Reputation: 297
I am learning data.table
using examples and I am stuck-up with my own scenario.
I am using cars
dataset and converted to a data.table
for trying my commands.
library(data.table)
> cars.dt=data.table(cars)
> cars.dt[1:5]
speed dist
1: 4 2
2: 4 10
3: 7 4
4: 7 22
5: 8 16
.
.
I wanted to calculate the summary statistics for each group of speed
and store it in different columns but the values are stored in multiple rows.
e.g
> cars.dt[, summary(dist), by="speed"]
speed V1
1: 4 2
2: 4 4
3: 4 6
4: 4 6
5: 4 8
---
110: 25 85
111: 25 85
112: 25 85
113: 25 85
114: 25 85
I was expecting the below output and I am unable to achieve it.

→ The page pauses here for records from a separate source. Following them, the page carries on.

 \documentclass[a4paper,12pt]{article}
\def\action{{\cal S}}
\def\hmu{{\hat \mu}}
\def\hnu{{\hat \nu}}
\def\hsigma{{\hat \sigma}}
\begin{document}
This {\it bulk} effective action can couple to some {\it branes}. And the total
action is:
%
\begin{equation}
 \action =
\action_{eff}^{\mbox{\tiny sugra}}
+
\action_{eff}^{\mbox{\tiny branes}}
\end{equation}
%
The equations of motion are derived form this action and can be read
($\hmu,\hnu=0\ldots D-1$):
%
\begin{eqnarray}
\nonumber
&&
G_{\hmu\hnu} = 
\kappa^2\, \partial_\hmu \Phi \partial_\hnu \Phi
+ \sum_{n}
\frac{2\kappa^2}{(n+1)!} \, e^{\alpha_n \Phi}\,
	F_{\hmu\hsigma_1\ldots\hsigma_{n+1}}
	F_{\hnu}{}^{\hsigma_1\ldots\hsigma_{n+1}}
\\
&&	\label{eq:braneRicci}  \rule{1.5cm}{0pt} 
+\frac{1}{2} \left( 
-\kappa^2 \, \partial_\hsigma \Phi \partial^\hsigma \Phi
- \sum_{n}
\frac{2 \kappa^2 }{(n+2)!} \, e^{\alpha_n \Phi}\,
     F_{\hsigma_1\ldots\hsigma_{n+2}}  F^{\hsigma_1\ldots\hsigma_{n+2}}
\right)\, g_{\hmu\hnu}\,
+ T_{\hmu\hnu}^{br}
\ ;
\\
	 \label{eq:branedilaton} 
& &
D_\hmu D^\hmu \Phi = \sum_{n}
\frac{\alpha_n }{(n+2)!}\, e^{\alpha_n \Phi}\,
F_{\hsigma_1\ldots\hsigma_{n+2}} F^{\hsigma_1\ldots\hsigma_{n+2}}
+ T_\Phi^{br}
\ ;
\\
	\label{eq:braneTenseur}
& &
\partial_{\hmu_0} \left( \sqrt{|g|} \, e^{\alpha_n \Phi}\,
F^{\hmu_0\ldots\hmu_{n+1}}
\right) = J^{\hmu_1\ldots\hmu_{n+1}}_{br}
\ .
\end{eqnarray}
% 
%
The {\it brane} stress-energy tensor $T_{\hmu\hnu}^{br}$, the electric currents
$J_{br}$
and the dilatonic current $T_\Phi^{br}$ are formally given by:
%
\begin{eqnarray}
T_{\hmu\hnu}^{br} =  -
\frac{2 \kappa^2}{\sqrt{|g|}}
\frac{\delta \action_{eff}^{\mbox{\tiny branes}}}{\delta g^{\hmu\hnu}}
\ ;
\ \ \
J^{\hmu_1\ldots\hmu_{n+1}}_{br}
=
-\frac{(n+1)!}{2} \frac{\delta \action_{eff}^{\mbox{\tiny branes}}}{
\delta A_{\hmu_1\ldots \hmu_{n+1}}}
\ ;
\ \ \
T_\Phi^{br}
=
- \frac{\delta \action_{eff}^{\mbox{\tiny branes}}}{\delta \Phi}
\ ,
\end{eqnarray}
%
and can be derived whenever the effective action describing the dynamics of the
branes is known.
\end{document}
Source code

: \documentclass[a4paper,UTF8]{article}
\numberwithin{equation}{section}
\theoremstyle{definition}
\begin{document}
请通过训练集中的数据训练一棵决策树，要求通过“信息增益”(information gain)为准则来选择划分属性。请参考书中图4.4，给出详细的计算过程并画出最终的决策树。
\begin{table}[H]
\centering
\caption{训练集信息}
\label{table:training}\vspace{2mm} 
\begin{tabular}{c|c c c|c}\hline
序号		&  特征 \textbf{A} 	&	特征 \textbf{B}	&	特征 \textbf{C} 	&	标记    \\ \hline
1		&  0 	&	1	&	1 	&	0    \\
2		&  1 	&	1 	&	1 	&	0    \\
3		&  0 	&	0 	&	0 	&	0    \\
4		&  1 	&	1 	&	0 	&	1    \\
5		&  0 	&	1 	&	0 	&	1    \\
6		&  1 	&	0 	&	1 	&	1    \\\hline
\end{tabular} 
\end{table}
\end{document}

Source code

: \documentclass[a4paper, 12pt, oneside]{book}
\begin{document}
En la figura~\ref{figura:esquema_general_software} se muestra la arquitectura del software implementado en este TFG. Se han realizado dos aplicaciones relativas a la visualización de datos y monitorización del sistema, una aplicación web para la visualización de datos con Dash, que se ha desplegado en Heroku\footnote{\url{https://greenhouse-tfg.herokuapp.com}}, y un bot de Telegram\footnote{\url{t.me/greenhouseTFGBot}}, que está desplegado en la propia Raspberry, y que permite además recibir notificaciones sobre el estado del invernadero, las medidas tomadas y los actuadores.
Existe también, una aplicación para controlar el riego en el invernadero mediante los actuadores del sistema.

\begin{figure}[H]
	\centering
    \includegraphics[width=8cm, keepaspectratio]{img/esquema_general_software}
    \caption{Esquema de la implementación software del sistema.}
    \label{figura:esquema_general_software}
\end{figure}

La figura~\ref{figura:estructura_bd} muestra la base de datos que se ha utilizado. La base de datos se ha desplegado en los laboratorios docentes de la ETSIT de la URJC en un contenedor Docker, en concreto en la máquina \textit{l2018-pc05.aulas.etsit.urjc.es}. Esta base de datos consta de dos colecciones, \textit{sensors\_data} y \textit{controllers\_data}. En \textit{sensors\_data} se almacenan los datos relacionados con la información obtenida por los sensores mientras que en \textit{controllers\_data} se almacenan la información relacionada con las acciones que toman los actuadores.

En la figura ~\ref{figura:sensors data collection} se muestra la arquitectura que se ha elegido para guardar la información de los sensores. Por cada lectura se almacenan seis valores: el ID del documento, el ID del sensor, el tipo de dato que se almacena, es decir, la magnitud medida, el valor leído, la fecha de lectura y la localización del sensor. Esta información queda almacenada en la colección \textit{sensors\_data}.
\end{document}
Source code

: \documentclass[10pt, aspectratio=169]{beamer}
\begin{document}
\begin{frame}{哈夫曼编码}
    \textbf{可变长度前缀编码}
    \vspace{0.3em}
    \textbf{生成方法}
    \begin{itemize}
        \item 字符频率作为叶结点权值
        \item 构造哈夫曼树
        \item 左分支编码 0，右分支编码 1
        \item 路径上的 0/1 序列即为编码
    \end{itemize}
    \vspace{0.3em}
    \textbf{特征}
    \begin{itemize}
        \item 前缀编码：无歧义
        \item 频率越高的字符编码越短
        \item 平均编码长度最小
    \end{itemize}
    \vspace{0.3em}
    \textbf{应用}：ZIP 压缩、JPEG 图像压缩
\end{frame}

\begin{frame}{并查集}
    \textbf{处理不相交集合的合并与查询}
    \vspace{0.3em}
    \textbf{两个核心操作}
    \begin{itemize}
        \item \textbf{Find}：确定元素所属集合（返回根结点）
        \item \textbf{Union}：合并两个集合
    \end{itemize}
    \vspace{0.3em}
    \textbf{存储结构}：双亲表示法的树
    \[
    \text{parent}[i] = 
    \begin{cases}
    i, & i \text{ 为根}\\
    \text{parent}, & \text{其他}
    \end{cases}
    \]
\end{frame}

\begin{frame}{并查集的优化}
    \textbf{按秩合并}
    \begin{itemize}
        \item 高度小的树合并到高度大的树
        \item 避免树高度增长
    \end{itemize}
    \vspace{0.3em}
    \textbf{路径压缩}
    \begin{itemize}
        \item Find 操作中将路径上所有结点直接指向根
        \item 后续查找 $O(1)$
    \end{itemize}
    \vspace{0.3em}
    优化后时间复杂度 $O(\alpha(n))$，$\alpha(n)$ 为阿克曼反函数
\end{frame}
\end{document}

speed Min. 1st Qu. Median Mean 3rd Qu. Max.
1: 4 2 4 6 6 8 10
2: 7 4.0 8.5 13.0 13.0 17.5 22.0
3: 8 16 16 16 16 16 16
4: 9 10 10 10 10 10 10
5: 10 18 22 26 26 30 34
6: 11 17.00 19.75 22.50 22.50 25.25 28.00
7: 12 14.0 18.5 22.0 21.5 25.0 28.0
8: 13 26 32 34 35 37 46
9: 14 26.0 33.5 48.0 50.5 65.0 80.0
10: 15 20.00 23.00 26.00 33.33 40.00 54.00
11: 16 32 34 36 36 38 40
12: 17 32.00 36.00 40.00 40.67 45.00 50.00
13: 18 42.0 52.5 66.0 64.5 78.0 84.0
14: 19 36 41 46 50 57 68
15: 20 32.0 48.0 52.0 50.4 56.0 64.0
16: 22 66 66 66 66 66 66
17: 23 54 54 54 54 54 54
18: 24 70.00 86.50 92.50 93.75 99.75 120.00
19: 25 85 85 85 85 85 85
I tried the below command but the output was not in a data.table
> cars.dt[, print(summary(dist)), by="speed"]
Min. 1st Qu. Median Mean 3rd Qu. Max.
2 4 6 6 8 10
Min. 1st Qu. Median Mean 3rd Qu. Max.
4.0 8.5 13.0 13.0 17.5 22.0
...
Min. 1st Qu. Median Mean 3rd Qu. Max.
70.00 86.50 92.50 93.75 99.75 120.00
Min. 1st Qu. Median Mean 3rd Qu. Max.
85 85 85 85 85 85
Empty data.table (0 rows) of 1 col: speed
I am unable to use functions returning multiple values when using by
clause.
If anyone has any idea as to how to write this, it would be much appreciated.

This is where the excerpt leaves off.